Why Support Vector Machines for Sentiment Analysis?

Harvey
2 min readMay 16, 2022

Example Language: Python

Defined by Jakkula (2006), a Support Vector Machine (SVM) is a classification and regression prediction tool that uses ML theory to maximize predictive accuracy while automatically avoiding overfitting to the data. SVM can be defined as systems which use hypothesis space of a linear functions in a high dimensional feature space, trained with a learning algorithm from optimization theory that implements a learning bias derived from statistical learning theory.

SVM functions by taking all data points and defining a ‘hyperplane’ to divide the classes. This line is termed the decision boundary. Observations can then be classified based off what side off the decision boundary they fall on.

Advantages:

  • Improved performance when there is a clear margin of separation between classes.
  • Effective in high dimensional spaces.

Disadvantages:

  • Not suitable for larger data sets.
  • Poor performance when the data set has a considerable amount of ‘noise’.
  • Overfitting can occur if the number of observations is less than the number of features.

The SVM model of classification works well for sentiment analysis and text categorization in general due to its ability to handle a high dimensional input space. SVM’s use overfitting protection, which does not necessarily depend on the number of features, thus they have the potential to handle these large feature spaces. The assumption that most the features are irrelevant in competing classifiers are their pitfall, as aggressive feature selection tends to result in a loss of information. Competing classifiers such as naïve bayes and logistic regression are ‘additive’ algorithms, meaning they are better suited for dense concepts rather than sparse document vectors. Finally, the sentiment analysis problem is linearly separable and the theory behind SVM’s is to find linear separators (Joachims 1998), deeming it highly suitable.

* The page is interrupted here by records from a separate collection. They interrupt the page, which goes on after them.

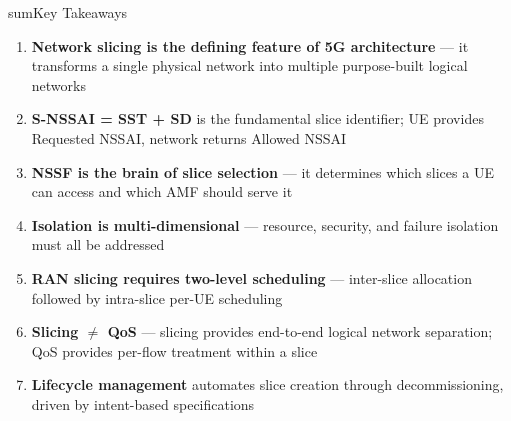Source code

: \begin{CNbox}[unbreakable]{sum}{Key Takeaways}

\begin{enumerate}
\def\labelenumi{\arabic{enumi}.}
\tightlist
\item
  \textbf{Network slicing is the defining feature of 5G architecture} — it transforms a single physical network into multiple purpose-built logical networks
\item
  \textbf{S-NSSAI = SST + SD} is the fundamental slice identifier; UE provides Requested NSSAI, network returns Allowed NSSAI
\item
  \textbf{NSSF is the brain of slice selection} — it determines which slices a UE can access and which AMF should serve it
\item
  \textbf{Isolation is multi-dimensional} — resource, security, and failure isolation must all be addressed
\item
  \textbf{RAN slicing requires two-level scheduling} — inter-slice allocation followed by intra-slice per-UE scheduling
\item
  \textbf{Slicing \ensuremath{\neq} QoS} — slicing provides end-to-end logical network separation; QoS provides per-flow treatment within a slice
\item
  \textbf{Lifecycle management} automates slice creation through decommissioning, driven by intent-based specifications
\end{enumerate}

\end{CNbox}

SVM’s core hyperparameter is the ‘Kernel’, the kernel is responsible for mapping the observations into some feature space, ideally making the observations more linearly separable after this transformation.

A ‘Linear’ kernel is best suited for most text classification problems as it thrives when dealing with large sparse data vectors, text classification problems tend to be linearly separable and it takes less training time compared to other kernel functions.

Linear Kernel Function

Implementation:

from sklearn import svmlinearClassifier = svm.SVC(kernel='linear').fit(x, y)

Bibliography:

Jakkula, V. 2006. Tutorial on Support Vector Machine (SVM). Available At: https://course.ccs.neu.edu/cs5100f11/resources/jakkula.pdf [Accessed: 7th March 2022].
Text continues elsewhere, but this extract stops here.